Work order:
From the top of the entries below through the line containing "Dart là ngôn", return every line exactly as written, please, and stop there.

─── Extracted entries ───

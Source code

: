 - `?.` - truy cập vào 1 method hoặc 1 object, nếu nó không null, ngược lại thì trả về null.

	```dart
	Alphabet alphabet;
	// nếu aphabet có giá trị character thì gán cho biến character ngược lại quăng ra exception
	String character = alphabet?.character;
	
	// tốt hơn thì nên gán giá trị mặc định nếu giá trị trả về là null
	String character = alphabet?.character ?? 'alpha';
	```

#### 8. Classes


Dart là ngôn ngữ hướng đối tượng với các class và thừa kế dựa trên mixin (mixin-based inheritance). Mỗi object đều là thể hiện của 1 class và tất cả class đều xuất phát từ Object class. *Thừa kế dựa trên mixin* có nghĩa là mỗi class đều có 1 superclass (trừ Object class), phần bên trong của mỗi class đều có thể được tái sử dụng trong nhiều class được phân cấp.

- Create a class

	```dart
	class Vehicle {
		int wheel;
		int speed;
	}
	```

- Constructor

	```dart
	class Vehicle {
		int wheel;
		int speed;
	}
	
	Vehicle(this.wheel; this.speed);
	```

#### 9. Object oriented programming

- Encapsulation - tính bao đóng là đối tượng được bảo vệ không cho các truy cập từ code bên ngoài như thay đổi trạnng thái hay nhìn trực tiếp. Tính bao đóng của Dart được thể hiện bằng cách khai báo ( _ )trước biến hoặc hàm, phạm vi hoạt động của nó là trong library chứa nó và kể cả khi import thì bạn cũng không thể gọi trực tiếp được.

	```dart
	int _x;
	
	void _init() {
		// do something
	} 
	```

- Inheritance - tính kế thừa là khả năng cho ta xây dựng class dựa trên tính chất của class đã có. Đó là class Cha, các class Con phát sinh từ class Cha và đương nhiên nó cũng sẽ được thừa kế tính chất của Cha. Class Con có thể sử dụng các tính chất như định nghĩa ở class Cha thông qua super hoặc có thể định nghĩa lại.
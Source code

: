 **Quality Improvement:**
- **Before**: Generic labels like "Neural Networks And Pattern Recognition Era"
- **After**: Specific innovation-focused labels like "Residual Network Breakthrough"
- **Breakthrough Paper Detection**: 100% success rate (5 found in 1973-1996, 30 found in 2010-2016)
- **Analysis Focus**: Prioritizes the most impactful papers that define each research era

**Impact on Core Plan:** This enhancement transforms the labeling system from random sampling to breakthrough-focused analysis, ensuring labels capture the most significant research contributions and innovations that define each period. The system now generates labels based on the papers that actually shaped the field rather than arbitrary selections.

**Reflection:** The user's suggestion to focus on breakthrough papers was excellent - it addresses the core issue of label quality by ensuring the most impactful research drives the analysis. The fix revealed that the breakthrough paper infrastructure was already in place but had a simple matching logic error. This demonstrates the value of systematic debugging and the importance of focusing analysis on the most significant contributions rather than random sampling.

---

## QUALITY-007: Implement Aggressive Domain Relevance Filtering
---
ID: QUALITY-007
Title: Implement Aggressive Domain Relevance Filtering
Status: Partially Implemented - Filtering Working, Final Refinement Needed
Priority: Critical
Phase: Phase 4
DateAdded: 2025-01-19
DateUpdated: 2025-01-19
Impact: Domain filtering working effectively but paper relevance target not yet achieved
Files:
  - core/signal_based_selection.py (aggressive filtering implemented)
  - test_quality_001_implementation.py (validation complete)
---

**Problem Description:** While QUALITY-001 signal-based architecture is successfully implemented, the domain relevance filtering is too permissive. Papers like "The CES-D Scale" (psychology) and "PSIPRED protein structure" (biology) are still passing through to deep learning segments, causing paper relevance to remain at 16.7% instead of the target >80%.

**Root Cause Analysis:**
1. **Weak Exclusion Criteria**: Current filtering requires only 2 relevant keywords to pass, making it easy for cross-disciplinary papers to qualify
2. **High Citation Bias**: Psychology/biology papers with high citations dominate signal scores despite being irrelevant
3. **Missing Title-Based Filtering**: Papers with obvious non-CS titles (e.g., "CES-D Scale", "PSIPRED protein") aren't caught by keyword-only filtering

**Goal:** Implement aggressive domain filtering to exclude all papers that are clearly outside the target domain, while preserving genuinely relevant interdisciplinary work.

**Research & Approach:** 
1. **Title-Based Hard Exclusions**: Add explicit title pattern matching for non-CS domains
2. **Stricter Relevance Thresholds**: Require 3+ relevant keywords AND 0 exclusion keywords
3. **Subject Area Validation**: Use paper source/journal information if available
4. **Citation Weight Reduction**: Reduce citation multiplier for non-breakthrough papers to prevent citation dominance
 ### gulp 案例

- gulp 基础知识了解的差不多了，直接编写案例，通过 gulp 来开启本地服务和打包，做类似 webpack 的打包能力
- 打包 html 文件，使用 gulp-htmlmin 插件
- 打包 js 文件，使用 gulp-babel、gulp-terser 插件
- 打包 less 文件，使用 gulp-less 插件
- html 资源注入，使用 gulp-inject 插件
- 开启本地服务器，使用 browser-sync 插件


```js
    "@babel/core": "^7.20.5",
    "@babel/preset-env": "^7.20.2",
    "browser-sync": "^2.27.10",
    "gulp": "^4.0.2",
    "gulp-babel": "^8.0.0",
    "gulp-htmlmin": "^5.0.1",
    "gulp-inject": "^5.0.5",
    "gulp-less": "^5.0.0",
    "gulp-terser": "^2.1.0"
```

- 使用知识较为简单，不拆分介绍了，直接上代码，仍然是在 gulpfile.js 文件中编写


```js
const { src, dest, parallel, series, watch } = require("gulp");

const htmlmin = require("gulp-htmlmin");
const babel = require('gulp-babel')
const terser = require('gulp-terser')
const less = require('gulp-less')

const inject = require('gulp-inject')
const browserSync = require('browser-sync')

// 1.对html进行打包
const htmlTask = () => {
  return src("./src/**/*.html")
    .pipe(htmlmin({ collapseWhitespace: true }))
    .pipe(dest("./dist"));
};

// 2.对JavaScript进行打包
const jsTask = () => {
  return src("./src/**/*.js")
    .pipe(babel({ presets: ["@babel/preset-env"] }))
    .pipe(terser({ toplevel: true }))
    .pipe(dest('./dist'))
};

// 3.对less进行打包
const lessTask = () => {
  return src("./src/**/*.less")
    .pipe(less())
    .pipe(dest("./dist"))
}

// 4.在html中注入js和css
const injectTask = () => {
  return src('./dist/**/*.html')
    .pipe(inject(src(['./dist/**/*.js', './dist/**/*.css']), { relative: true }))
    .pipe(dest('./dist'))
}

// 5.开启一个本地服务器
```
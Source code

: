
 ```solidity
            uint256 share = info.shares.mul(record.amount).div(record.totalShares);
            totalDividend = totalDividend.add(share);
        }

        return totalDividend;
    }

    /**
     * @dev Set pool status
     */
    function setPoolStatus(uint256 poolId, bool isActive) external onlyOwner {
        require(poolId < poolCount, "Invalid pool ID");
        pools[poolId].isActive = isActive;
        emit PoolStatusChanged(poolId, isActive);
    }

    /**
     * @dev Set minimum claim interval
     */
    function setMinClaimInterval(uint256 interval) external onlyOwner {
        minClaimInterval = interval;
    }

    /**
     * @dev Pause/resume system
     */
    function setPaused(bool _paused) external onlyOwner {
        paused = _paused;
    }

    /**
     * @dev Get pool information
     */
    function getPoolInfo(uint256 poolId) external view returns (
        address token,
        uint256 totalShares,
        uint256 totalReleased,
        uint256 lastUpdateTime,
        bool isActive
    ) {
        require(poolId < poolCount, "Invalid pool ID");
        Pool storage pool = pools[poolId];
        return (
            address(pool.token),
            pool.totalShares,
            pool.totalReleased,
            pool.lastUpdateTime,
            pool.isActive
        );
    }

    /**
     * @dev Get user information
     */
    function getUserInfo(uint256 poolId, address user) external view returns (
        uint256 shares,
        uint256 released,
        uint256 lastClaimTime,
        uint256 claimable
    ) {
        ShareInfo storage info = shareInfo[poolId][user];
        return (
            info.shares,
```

───

Exercise response:
Source code

: - `?.` - truy cập vào 1 method hoặc 1 object, nếu nó không null, ngược lại thì trả về null.

	```dart
	Alphabet alphabet;
	// nếu aphabet có giá trị character thì gán cho biến character ngược lại quăng ra exception
	String character = alphabet?.character;
	
	// tốt hơn thì nên gán giá trị mặc định nếu giá trị trả về là null
	String character = alphabet?.character ?? 'alpha';
	```

#### 8. Classes


Dart là ngôn ngữ hướng đối tượng với các class và thừa kế dựa trên mixin (mixin-based inheritance). Mỗi object đều là thể hiện của 1 class và tất cả class đều xuất phát từ Object class. *Thừa kế dựa trên mixin* có nghĩa là mỗi class đều có 1 superclass (trừ Object class), phần bên trong của mỗi class đều có thể được tái sử dụng trong nhiều class được phân cấp.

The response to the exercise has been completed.